[Dataset items]
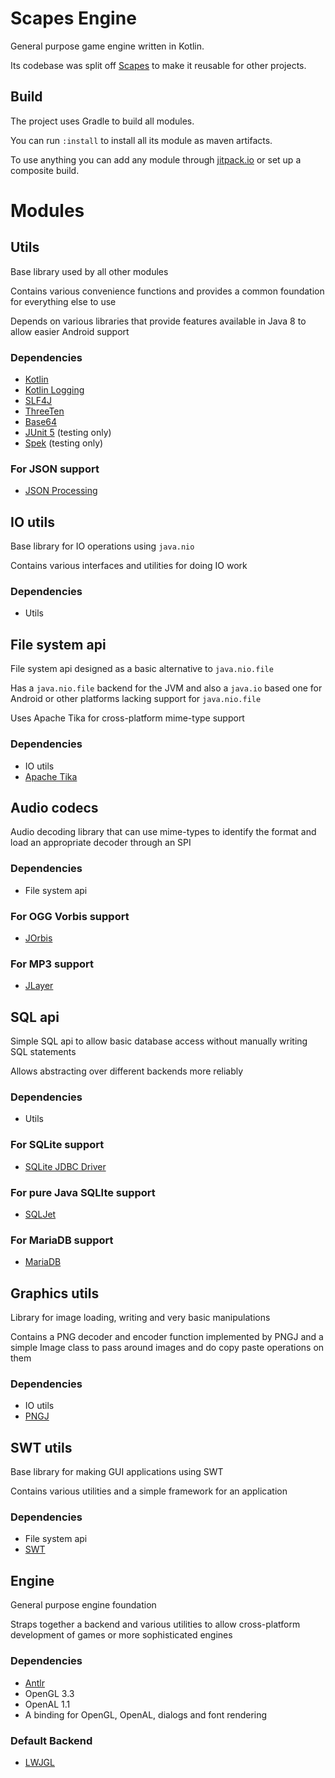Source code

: # Scapes Engine
General purpose game engine written in Kotlin.

Its codebase was split off [Scapes](https://github.com/Tobi29/Scapes) to make it
reusable for other projects.

## Build
The project uses Gradle to build all modules.

You can run `:install` to install all its module as maven artifacts.

To use anything you can add any module through
[jitpack.io](https://jitpack.io/#Tobi29/ScapesEngine) or set up a composite
build.

# Modules

## Utils
Base library used by all other modules

Contains various convenience functions and provides a common foundation
for everything else to use

Depends on various libraries that provide features available in Java 8 to
allow easier Android support
### Dependencies
  * [Kotlin](https://kotlinlang.org)
  * [Kotlin Logging](https://github.com/MicroUtils/kotlin-logging)
  * [SLF4J](http://www.slf4j.org)
  * [ThreeTen](http://www.threeten.org)
  * [Base64](https://github.com/karlroberts/base64)
  * [JUnit 5](http://junit.org/junit5) (testing only)
  * [Spek](http://spekframework.org) (testing only)
### For JSON support
  * [JSON Processing](https://jsonp.java.net)

## IO utils
Base library for IO operations using `java.nio`

Contains various interfaces and utilities for doing IO work
### Dependencies
  * Utils

## File system api
File system api designed as a basic alternative to `java.nio.file`

Has a `java.nio.file` backend for the JVM and also a `java.io` based one for
Android or other platforms lacking support for `java.nio.file`

Uses Apache Tika for cross-platform mime-type support
### Dependencies
  * IO utils
  * [Apache Tika](https://tika.apache.org)

## Audio codecs
Audio decoding library that can use mime-types to identify the format
and load an appropriate decoder through an SPI
### Dependencies
  * File system api
### For OGG Vorbis support
  * [JOrbis](http://www.jcraft.com/jorbis)
### For MP3 support
  * [JLayer](http://www.javazoom.net/javalayer/javalayer.html)

## SQL api
Simple SQL api to allow basic database access without manually writing
SQL statements

Allows abstracting over different backends more reliably
### Dependencies
  * Utils
### For SQLite support
  * [SQLite JDBC Driver](https://github.com/xerial/sqlite-jdbc)
### For pure Java SQLIte support
  * [SQLJet](https://sqljet.com)
### For MariaDB support
  * [MariaDB](https://mariadb.org)

## Graphics utils
Library for image loading, writing and very basic manipulations

Contains a PNG decoder and encoder function implemented by PNGJ and a simple
Image class to pass around images and do copy paste operations on them
### Dependencies
  * IO utils
  * [PNGJ](https://github.com/leonbloy/pngj)

## SWT utils
Base library for making GUI applications using SWT

Contains various utilities and a simple framework for an application
### Dependencies
  * File system api
  * [SWT](https://www.eclipse.org/swt)

## Engine
General purpose engine foundation

Straps together a backend and various utilities to allow cross-platform
development of games or more sophisticated engines
### Dependencies
  * [Antlr](http://www.antlr.org)
  * OpenGL 3.3
  * OpenAL 1.1
  * A binding for OpenGL, OpenAL, dialogs and font rendering
### Default Backend
  * [LWJGL](http://lwjgl.org)
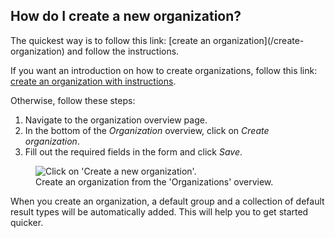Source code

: ## How do I create a new organization?

The quickest way is to follow this link: [create an organization](/create-
organization) and follow the instructions.

If you want an introduction on how to create organizations, follow this link:
[create an organization with instructions](/create-organization?tour=1).

Otherwise, follow these steps:

1. Navigate to the organization overview page.
1. In the bottom of the *Organization* overview, click on *Create organization*.
1. Fill out the required fields in the form and click *Save*.

<figure>
  <img src="help-organization-create.png"
  alt="Click on 'Create a new organization'."/>
  <figcaption>Create an organization from the 'Organizations' overview.
  </figcaption>
</figure>

When you create an organization, a default group and a collection of default
result types will be automatically added. This will help you to get started
quicker.  
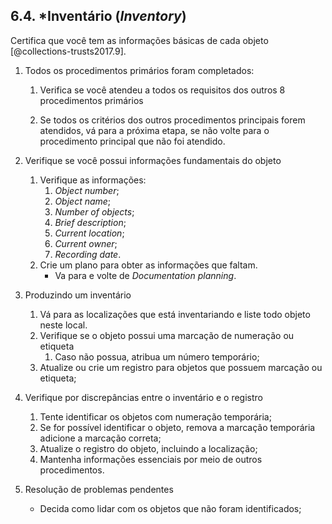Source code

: ## 6.4. \*Inventário (_Inventory_)

Certifica que você tem as informações básicas de cada objeto [@collections-trusts2017.9].

1.  Todos os procedimentos primários foram completados:

    1.  Verifica se você atendeu a todos os requisitos dos outros 8 procedimentos primários

    2.  Se todos os critérios dos outros procedimentos principais forem atendidos, vá para a próxima etapa, se não volte para o procedimento principal que não foi atendido.

2.  Verifique se você possui informações fundamentais do objeto

    1.  Verifique as informações:
        1. _Object number_;
        2. _Object name_;
        3. _Number of objects_;
        4. _Brief description_;
        5. _Current location_;
        6. _Current owner_;
        7. _Recording date_.
    2.  Crie um plano para obter as informações que faltam.
        -   Va para e volte de _Documentation planning_.

3.  Produzindo um inventário

    1. Vá para as localizações que está inventariando e liste todo objeto neste local.
    2. Verifique se o objeto possui uma marcação de numeração ou etiqueta
        1. Caso não possua, atribua um número temporário;
    3. Atualize ou crie um registro para objetos que possuem marcação ou etiqueta;

4.  Verifique por discrepâncias entre o inventário e o registro

    1. Tente identificar os objetos com numeração temporária;
    2. Se for possível identificar o objeto, remova a marcação temporária adicione a marcação correta;
    3. Atualize o registro do objeto, incluindo a localização;
    4. Mantenha informações essenciais por meio de outros procedimentos.

5.  Resolução de problemas pendentes

    -   Decida como lidar com os objetos que não foram identificados;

Problem: Every line above that includes the word "testing" should be listed.

Result:
  * [JUnit 5](http://junit.org/junit5) (testing only)
  * [Spek](http://spekframework.org) (testing only)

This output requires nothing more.